- **Required action**:
Lines in the listing below that contain the string "word" are to be found and copied.

- **Data for this task**:
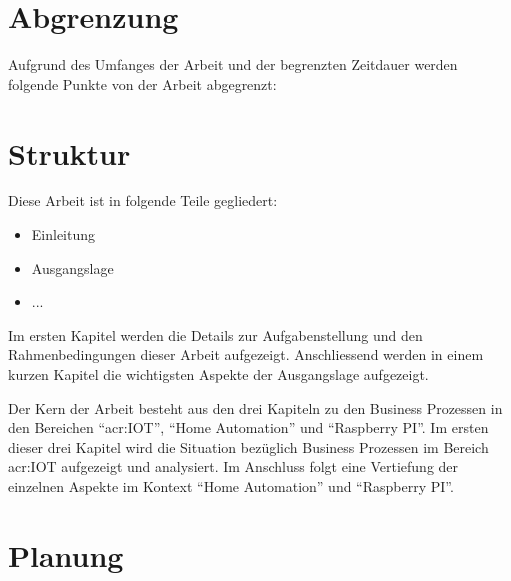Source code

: \section{Abgrenzung} \label{sec:Abgrenzung}
Aufgrund des Umfanges der Arbeit und der begrenzten Zeitdauer werden folgende Punkte von der Arbeit abgegrenzt:

\begin{itemize}
\end{itemize}


\section{Struktur}
Diese Arbeit ist in folgende Teile gegliedert:

\begin{itemize}
\item Einleitung
\item Ausgangslage
\item ...
\end{itemize}

Im ersten Kapitel werden die Details zur Aufgabenstellung und den Rahmenbedingungen dieser Arbeit aufgezeigt. Anschliessend werden in einem kurzen Kapitel die wichtigsten Aspekte der Ausgangslage aufgezeigt.

Der Kern der Arbeit besteht aus den drei Kapiteln zu den Business Prozessen in den Bereichen "`\gls{acr:IOT}"', "`Home Automation"' und "`Raspberry PI"'. Im ersten dieser drei Kapitel wird die Situation bezüglich Business Prozessen im Bereich \gls{acr:IOT} aufgezeigt und analysiert. Im Anschluss folgt eine Vertiefung der einzelnen Aspekte im Kontext "`Home Automation"' und "`Raspberry PI"'.


\section{Planung} \label{sec:Intro:Planning}
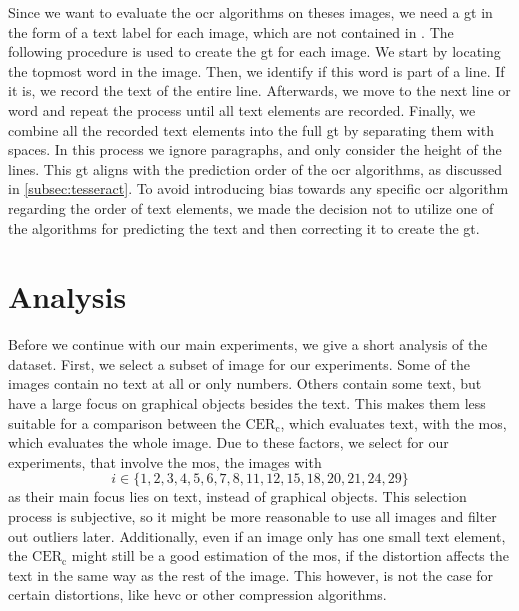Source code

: Since we want to evaluate the \gls{ocr} algorithms on theses images, we need a \gls{gt} in the form of a text label for each image, which are not contained in \cite{ni_esim_2017}.
The following procedure is used to create the \gls{gt} for each image.
We start by locating the topmost word in the image.
Then, we identify if this word is part of a line.
If it is, we record the text of the entire line.
Afterwards, we move to the next line or word and repeat the process until all text elements are recorded.
Finally, we combine all the recorded text elements into the full \gls{gt} by separating them with spaces.
In this process we ignore paragraphs, and only consider the height of the lines.
This \gls{gt} aligns with the prediction order of the \gls{ocr} algorithms, as discussed in \autoref{subsec:tesseract}.
To avoid introducing bias towards any specific \gls{ocr} algorithm regarding the order of text elements, we made the decision not to utilize one of the algorithms for predicting the text and then correcting it to create the \gls{gt}.



\section{Analysis}
\label{sec:dataset_analysis}


Before we continue with our main experiments, we give a short analysis of the dataset.
First, we select a subset of image for our experiments.
Some of the images contain no text at all or only numbers.
Others contain some text, but have a large focus on graphical objects besides the text.
This makes them less suitable for a comparison between the $\text{CER}_{\text{c}}$, which evaluates text, with the \gls{mos}, which evaluates the whole image.
Due to these factors, we select for our experiments, that involve the \gls{mos}, the images with
\begin{equation}
    i \in \{1, 2, 3, 4, 5, 6, 7, 8, 11, 12, 15, 18, 20, 21, 24, 29\}
    \label{eq:mos_images}
\end{equation}
as their main focus lies on text, instead of graphical objects.
This selection process is subjective, so it might be more reasonable to use all images and filter out outliers later.
Additionally, even if an image only has one small text element, the $\text{CER}_{\text{c}}$ might still be a good estimation of the \gls{mos}, if the distortion affects the text in the same way as the rest of the image.
This however, is not the case for certain distortions, like \gls{hevc} or other compression algorithms.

- **Result of the exercise**:
We start by locating the topmost word in the image.
Then, we identify if this word is part of a line.
Afterwards, we move to the next line or word and repeat the process until all text elements are recorded.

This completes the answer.